🤖 AI Summary
This study addresses the challenges of automatic sea ice classification in Arctic SAR imagery, particularly the difficulty in distinguishing morphologically similar ice types and severe class imbalance. Building upon the AI4Arctic/ASIP dataset, the authors establish a Vision Transformer (ViT) baseline framework using SAR-only inputs, leveraging full-resolution Sentinel-1 data, a hierarchical tile-splitting strategy to prevent information leakage, training-set normalization, and the SIGRID-3 labeling scheme. To improve the precision-recall trade-off for rare ice classes, they incorporate focal loss into the training objective.

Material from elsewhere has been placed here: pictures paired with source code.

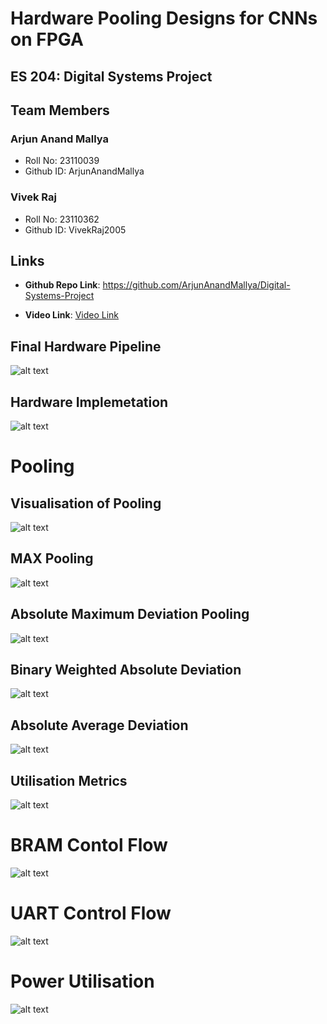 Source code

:# Hardware Pooling Designs for CNNs on FPGA 
## **ES 204: Digital Systems Project**

## Team Members

### Arjun Anand Mallya

- Roll No: 23110039
- Github ID: ArjunAnandMallya

### Vivek Raj

- Roll No: 23110362
- Github ID: VivekRaj2005


## Links

- **Github Repo Link**: <a href="https://github.com/ArjunAnandMallya/Digital-Systems-Project">https://github.com/ArjunAnandMallya/Digital-Systems-Project</a>

- **Video Link**: <a href="https://iitgnacin-my.sharepoint.com/:v:/g/personal/23110362_iitgn_ac_in/EUyYeVOFENZLgfJCnyZZixEBjRhKEr3Et0tte__TPPp3IQ?nav=eyJyZWZlcnJhbEluZm8iOnsicmVmZXJyYWxBcHAiOiJPbmVEcml2ZUZvckJ1c2luZXNzIiwicmVmZXJyYWxBcHBQbGF0Zm9ybSI6IldlYiIsInJlZmVycmFsTW9kZSI6InZpZXciLCJyZWZlcnJhbFZpZXciOiJNeUZpbGVzTGlua0NvcHkifX0&e=Bh1bHk ">Video Link</a>

## Final Hardware Pipeline

![alt text](Doc/image.png)

## Hardware Implemetation

![alt text](Doc/image-1.png)

# Pooling

## Visualisation of Pooling

![alt text](Doc/image-2.png)

## MAX Pooling

![alt text](Doc/image-3.png)

## Absolute Maximum Deviation Pooling

![alt text](Doc/image-4.png)

## Binary Weighted Absolute Deviation

![alt text](Doc/image-5.png)

## Absolute Average Deviation

![alt text](Doc/image-6.png)

## Utilisation Metrics

![alt text](Doc/image-8.png)

# BRAM Contol Flow

![alt text](Doc/image-7.png)

# UART Control Flow

![alt text](Doc/image-9.png)

# Power Utilisation

![alt text](Doc/image-10.png)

Experimental results demonstrate that the ViT-Large model with focal loss achieves 69.6% overall accuracy and a weighted F1-score of 68.8% on an independent test set, with multi-year ice classified at 83.9% accuracy, thereby providing a robust SAR-only baseline for future multimodal fusion approaches.
📝 Abstract
Accurate and automated sea ice classification is important for climate monitoring and maritime safety in the Arctic. While Synthetic Aperture Radar (SAR) is the operational standard because of its all-weather capability, it remains challenging to distinguish morphologically similar ice classes under severe class imbalance. Rather than claiming a fully validated multimodal system, this paper establishes a trustworthy SAR only baseline that future fusion work can build upon. Using the AI4Arctic/ASIP Sea Ice Dataset (v2), which contains 461 Sentinel-1 scenes matched with expert ice charts, we combine full-resolution Sentinel-1 Extra Wide inputs, leakage-aware stratified patch splitting, SIGRID-3 stage-of-development labels, and training-set normalization to evaluate Vision Transformer baselines. We compare ViT-Base models trained with cross entropy and weighted cross-entropy against a ViT-Large model trained with focal loss. Among the tested configurations, ViT-Large with focal loss achieves 69.6% held-out accuracy, 68.8% weighted F1, and 83.9% precision on the minority Multi-Year Ice class. These results show that focal-loss training offers a more useful precision-recall trade-off than weighted cross-entropy for rare ice classes and establishes a cleaner baseline for future multimodal fusion with optical, thermal, or meteorological data.